Histoire de la communauté juive modifier

Les débuts de la communauté juive jusqu'à la Première Guerre mondiale modifier

Radomsko obtient le privilège de non tolerandis Judaeis en 1643 du roi Ladislas IV Vasa, interdisant aux Juifs de s'installer en ville. Ce privilège reste en vigueur jusqu'au troisième partage de la Pologne en 1795. Malgré cela, les Juifs se sont installés dans les villages alentour, propriétés de la noblesse. Ce n'est qu'à la fin du XVIIIe siècle que les Juifs obtiennent l'égalité civique municipale. Une partie de la rue Strzałkowska est réservée aux familles juives désirant s'installer en ville. Les Juifs s'implantent aussi à Bugaj qui à l'époque appartient à Radomsko[1]. L'établissement d'un cimetière juif en ville est autorisé en 1816, et en 1822, un comité religieux est créé pour percevoir des impôts pour engager du personnel religieux.

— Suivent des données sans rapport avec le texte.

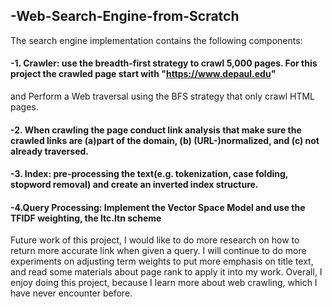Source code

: ## -Web-Search-Engine-from-Scratch
The search engine implementation contains the following components:
#### -1. Crawler: use the breadth-first strategy to crawl 5,000 pages. For this project the crawled page start with "https://www.depaul.edu" 
and Perform a Web traversal using the BFS strategy that only crawl HTML pages.
#### -2. When crawling the page conduct link analysis that make sure the crawled links are (a)part of the domain, (b) (URL-)normalized, and (c)  not already traversed.
#### -3. Index: pre-processing the text(e.g. tokenization, case folding, stopword removal) and create an inverted index structure.
#### -4.Query Processing: Implement the Vector Space Model and use the TFIDF weighting, the ltc.ltn scheme 

Future work of this project, I would like to do more research on how to return more accurate link when given a query. I will continue to do more experiments on adjusting term weights to put more emphasis on title text, and read some materials about page rank to apply it into my work. Overall, I enjoy doing this project, because I learn more about web crawling, which I have never encounter before.
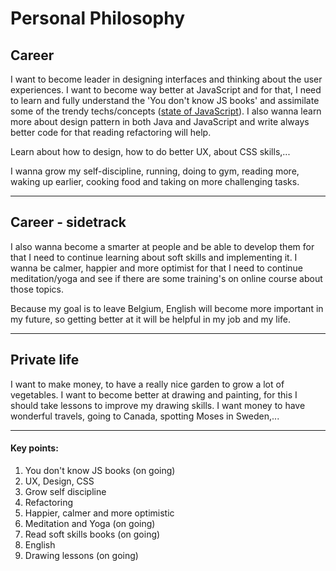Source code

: # Personal Philosophy

## Career

I want to become leader in designing interfaces and thinking about the user experiences.
I want to become way better at JavaScript and for that, I need to learn and fully understand the 'You don't know JS books' and assimilate some of the trendy techs/concepts ([state of JavaScript](https://2019.stateofjs.com/)).
I also wanna learn more about design pattern in both Java and JavaScript and write always better code for that reading refactoring will help.

Learn about how to design, how to do better UX, about CSS skills,...

I wanna grow my self-discipline, running, doing to gym, reading more, waking up earlier, cooking food and taking on more challenging tasks.

---

## Career - sidetrack

I also wanna become a smarter at people and be able to develop them for that I need to continue learning about soft skills and implementing it. I wanna be calmer, happier and more optimist for that I need to continue meditation/yoga and see if there are some training's on online course about those topics.

Because my goal is to leave Belgium, English will become more important in my future, so getting better at it will be helpful in my job and my life.

---

## Private life

I want to make money, to have a really nice garden to grow a lot of vegetables. 
I want to become better at drawing and painting, for this I should take lessons to improve my drawing skills.
I want money to have wonderful travels, going to Canada, spotting Moses in Sweden,...

---
####    Key points:

1. You don't know JS books (on going)
2. UX, Design, CSS
3. Grow self discipline
4. Refactoring
5. Happier, calmer and more optimistic
6. Meditation and Yoga (on going)
7. Read soft skills books (on going)
8. English
9. Drawing lessons (on going)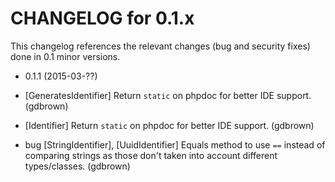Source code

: CHANGELOG for 0.1.x
===================

This changelog references the relevant changes (bug and security fixes) done in 0.1 minor versions.

* 0.1.1 (2015-03-??)

 * [GeneratesIdentifier] Return `static` on phpdoc for better IDE support. (gdbrown)
 * [Identifier] Return `static` on phpdoc for better IDE support. (gdbrown)
 * bug [StringIdentifier], [UuidIdentifier] Equals method to use `==` instead of comparing strings as those don't taken into account different types/classes. (gdbrown)
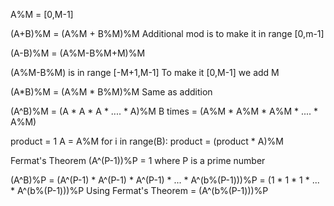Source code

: A%M = [0,M-1]

(A+B)%M = (A%M + B%M)%M
Additional mod is to make it in range [0,m-1]

(A-B)%M = (A%M-B%M+M)%M

(A%M-B%M) is in range [-M+1,M-1]
To make it [0,M-1] we add M

(A*B)%M = (A%M * B%M)%M
Same as addition

(A^B)%M = (A * A * A * .... * A)%M B times
        = (A%M * A%M * A%M * .... * A%M)

product = 1
A = A%M
for i in range(B):
  product = (product * A)%M


Fermat's Theorem
(A^(P-1))%P = 1 where P is a prime number

(A^B)%P = (A^(P-1) * A^(P-1) * A^(P-1) * ... * A^(b%(P-1)))%P
        = (1 * 1 * 1 * ... * A^(b%(P-1)))%P Using Fermat's Theorem
        = (A^(b%(P-1)))%P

En 1827, 369 Juifs vivent à Radomsko, et en 1834, une communauté juive (Kehila) indépendante est fondée, séparée de la communauté de Przedbórz. Le rabbin Shlomo Ha-Kohen Rabinowicz de Włoszczowa, fonde sa propre cour hassidique à Radomsko en 1843. Dès lors, Radomsko devient un important centre du mouvement hassidique et la cour hassidique de Radomsko est une des trois plus importantes du territoire polonais, après celle de Aleksandrów Łódzki et celle de Góra Kalwaria[2]. Après l'ouverture en 1846 de la ligne de chemin de fer de Vienne à Varsovie, la communauté va se développer rapidement. En 1857 il y a 1 162 Juifs vivant à Radomsko représentant environ 39 % de la population de la ville. En 1897, le recensement donne 5 054 Juifs habitant la ville, représentant 43 % de la population totale de la ville. Une nouvelle synagogue est construite en 1902[3].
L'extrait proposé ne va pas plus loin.